Pasca penetapan tersangka atas kasus pembunuhan terhadap Jamaluddin, Hakim Pengadilan Negeri Medan, meski tetap bersedih sejumlah kolega dan sahabatnya merasa lega atas pengungkapan kasus itu.
Kepala Biro Penerangan Masyarakat (Karopenmas) Divisi Humas Polri Brigjen Pol Argo Yuwono,m Selasa (7/1) memastikan bahwa otak pembunuhan tersebut istri keduanya.
“Ada tiga pelaku, yang pertama istri korban, sama dua orang suruhannya. Istri korban inisial ZH, suruhannya JB dan R,” ujar Argo di Auditorium PTIK, Jakarta Selatan.
ZH adalah istri kedua Jamaluddin. Sedangkan istri pertama sudah diceraikan beberapa tahun lalu sebelum menikahi ZH.
Jamaluddin ditemukan tidak bernyawa di dalam mobilnya di kawasan perkebunan sawit Desa Sukadame, Kecamatan Kutalimbaru, Kabupaten Deli Serdang, Jumat (29/11) tahun lalu. Jenazahnya ditemukan di baris kedua kursi penumpang, sementara barang berharga seperti jam tangan, kalung dan cincin Jamaluddin tidak ada yang hilang. Dia ditemukan dalam keadaan mengenakan pakaian olahraga tanpa kaus dalam.
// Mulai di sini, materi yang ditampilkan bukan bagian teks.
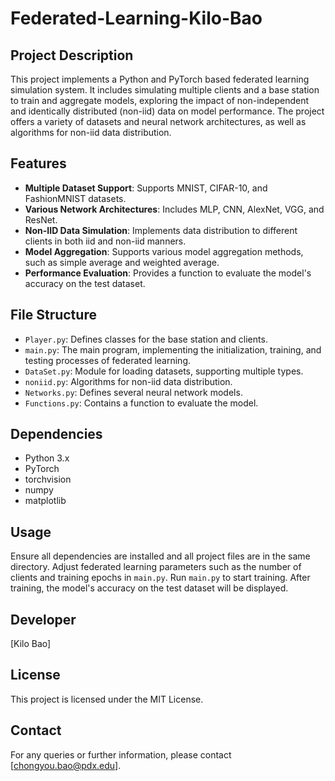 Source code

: # Federated-Learning-Kilo-Bao

## Project Description
This project implements a Python and PyTorch based federated learning simulation system. It includes simulating multiple clients and a base station to train and aggregate models, exploring the impact of non-independent and identically distributed (non-iid) data on model performance. The project offers a variety of datasets and neural network architectures, as well as algorithms for non-iid data distribution.

## Features
- **Multiple Dataset Support**: Supports MNIST, CIFAR-10, and FashionMNIST datasets.
- **Various Network Architectures**: Includes MLP, CNN, AlexNet, VGG, and ResNet.
- **Non-IID Data Simulation**: Implements data distribution to different clients in both iid and non-iid manners.
- **Model Aggregation**: Supports various model aggregation methods, such as simple average and weighted average.
- **Performance Evaluation**: Provides a function to evaluate the model's accuracy on the test dataset.

## File Structure
- `Player.py`: Defines classes for the base station and clients.
- `main.py`: The main program, implementing the initialization, training, and testing processes of federated learning.
- `DataSet.py`: Module for loading datasets, supporting multiple types.
- `noniid.py`: Algorithms for non-iid data distribution.
- `Networks.py`: Defines several neural network models.
- `Functions.py`: Contains a function to evaluate the model.

## Dependencies
- Python 3.x
- PyTorch
- torchvision
- numpy
- matplotlib



## Usage
Ensure all dependencies are installed and all project files are in the same directory. Adjust federated learning parameters such as the number of clients and training epochs in `main.py`. Run `main.py` to start training. After training, the model's accuracy on the test dataset will be displayed.

## Developer
[Kilo Bao]

## License
This project is licensed under the MIT License.


## Contact
For any queries or further information, please contact [chongyou.bao@pdx.edu].


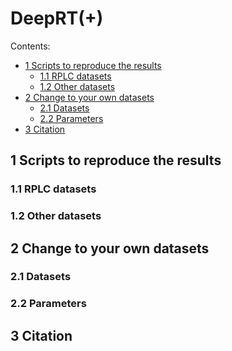 # DeepRT(+)
Contents:
* [1 Scripts to reproduce the results](#1)
    - [1.1 RPLC datasets](#1.1)
    - [1.2 Other datasets](#1.2)
* [2 Change to your own datasets](#2)
    - [2.1 Datasets](#2.1)
    - [2.2 Parameters](#2.2)
* [3 Citation](#3)    

<h2 id="1">1 Scripts to reproduce the results</h2>

<h3 id="1.1">1.1 RPLC datasets</h3>

<h3 id="1.2">1.2 Other datasets</h3>

<h2 id="2">2 Change to your own datasets</h2>

<h3 id="2.1">2.1 Datasets</h3>

<h3 id="2.2">2.2 Parameters</h3>

<h2 id="3">3 Citation</h2>

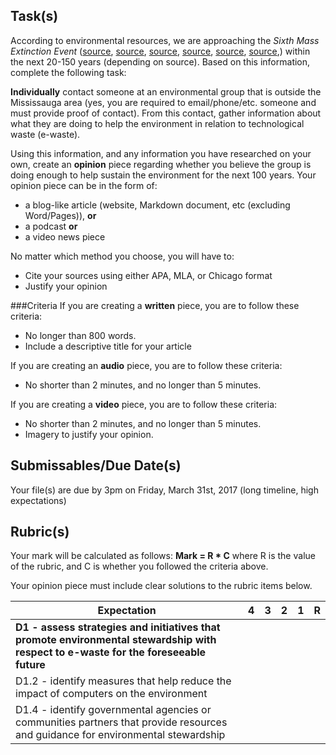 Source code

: 
Task(s)
-------

According to environmental resources, we are approaching the _Sixth Mass Extinction Event_ ([source][1], [source][2], [source][3], [source][4], [source][5], [source][6],) within the next 20-150 years (depending on source). Based on this information, complete the following task:

__Individually__ contact someone at an environmental group that is outside the Mississauga area (yes, you are required to email/phone/etc. someone and must provide proof of contact).  From this contact, gather information about what they are doing to help the environment in relation to technological waste (e-waste).

Using this information, and any information you have researched on your own, create an __opinion__ piece regarding whether you believe the group is doing enough to help sustain the environment for the next 100 years.  Your opinion piece can be in the form of:

* a blog-like article (website, Markdown document, etc (excluding Word/Pages)), __or__
* a podcast __or__
* a video news piece

No matter which method you choose, you will have to:

* Cite your sources using either APA, MLA, or Chicago format
* Justify your opinion


###Criteria
If you are creating a __written__ piece, you are to follow these criteria:

* No longer than 800 words.
* Include a descriptive title for your article

If you are creating an __audio__ piece, you are to follow these criteria:

* No shorter than 2 minutes, and no longer than 5 minutes.

If you are creating a __video__ piece, you are to follow these criteria:

* No shorter than 2 minutes, and no longer than 5 minutes.
* Imagery to justify your opinion. 



Submissables/Due Date(s)
------------------
Your file(s) are due by 3pm on Friday, March 31st, 2017 (long timeline, high expectations)


Rubric(s)
------------------

Your mark will be calculated as follows: __Mark = R * C__ where R is the value of the rubric, and C is whether you followed the criteria above. 

Your opinion piece must include clear solutions to the rubric items below.

| Expectation                              | 4    | 3    | 2    | 1    | R    |
| ---------------------------------------- | ---- | ---- | ---- | ---- | ---- |
| **D1 - assess strategies and initiatives that promote environmental stewardship with respect to e-waste for the foreseeable future** |      |      |      |      |      |
| D1.2 - identify measures that help reduce the impact of computers on the environment |      |      |      |      |      |
| D1.4 - identify governmental agencies or communities partners that provide resources and guidance for environmental stewardship |      |      |      |      |      |

[1]: http://time.com/3035872/sixth-great-extinction/	"Time.com - Sixth Great Extinction"
[2]: https://www.theguardian.com/environment/radical-conservation/2015/oct/20/the-four-horsemen-of-the-sixth-mass-extinction	"The Guardian - 4 Horseman"
[3]: https://www.msn.com/en-au/news/world/what-the-%E2%80%98sixth-extinction%E2%80%99-will-look-like-in-the-oceans-the-largest-species-die-off-first/ar-BBwaQh0?li=AAgfYrC	"MSN - Ocean Extinction"
[4]: http://www.msn.com/en-gb/news/world/earth-faces-sixth-%E2%80%98great-extinction%E2%80%99-with-41percent-of-amphibians-set-to-go-the-way-of-the-dodo/ar-BBgMjJ9	"MSN - 41% of Amphibians"
[5]: http://www.cnn.com/2016/10/27/opinions/sutter-wwf-sixth-extinction/index.html	"WWF - Sixth Extinction"
[6]: http://www.natureworldnews.com/articles/15921/20150802/without-doubt-sixth-mass-extinction-event-occurring.htm	"Nature World News - Sixth Mass Extinction Event"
Seorang sahabat Jamaluddin, yakni Dr.Ir. Hamzah Lubis,SH.M.Si pun menuliskan catatan kecil di facebook. Berikut tulisannya,
Catatan kecil, Rabu 8 Januari 2020: Sedih berbaur gembira
Sahabat, ku tulis catatan kecil ini, malam hari seusai pulang kerja dari kantor kita, PN.Medan. Agar sahabat tahu, hari ini di kantor kita, lagi ramai membicarakan mu. Kami gembira bercampur haru.
Bayangkan sahabat, kami menunggu harap cemas tentang cerita mu, sejak 11 Nopember 2019, dan hari ini spekulasi dalam pikir kami terungkap jelas. Bila engkau masih bisa tertawaceria, banyak cerita yang akan kami sampaikan. Banyak kejanggalan yang kami lihat, kami alami dan kami rasakan tentang istrimu. Tidaklah kami tulis di sini,karena semestinya engkau yang dengar dari mulut kami. Tapi sahabat, kami yakin engkaulah yang lebin tahu ceritanya. Bila hari ini polri menetapkan istrimu dan algojo yang mengabisi mu, itulah membuat kami gembira.
Kami sedikit lega, tahapan proses hukum berjalan. Kami malah menduga duga, siapa nanti yang akan menjadi pp dan hakimnya. Semua hakimnya, pasti sahabatmu. Yakinlah sahabat, siapapun hakimnya, kami akan mengadilinya dengan seadil-adilnya. Dan insya Allah, misteri kepergianmu akan terkuak dengan terang.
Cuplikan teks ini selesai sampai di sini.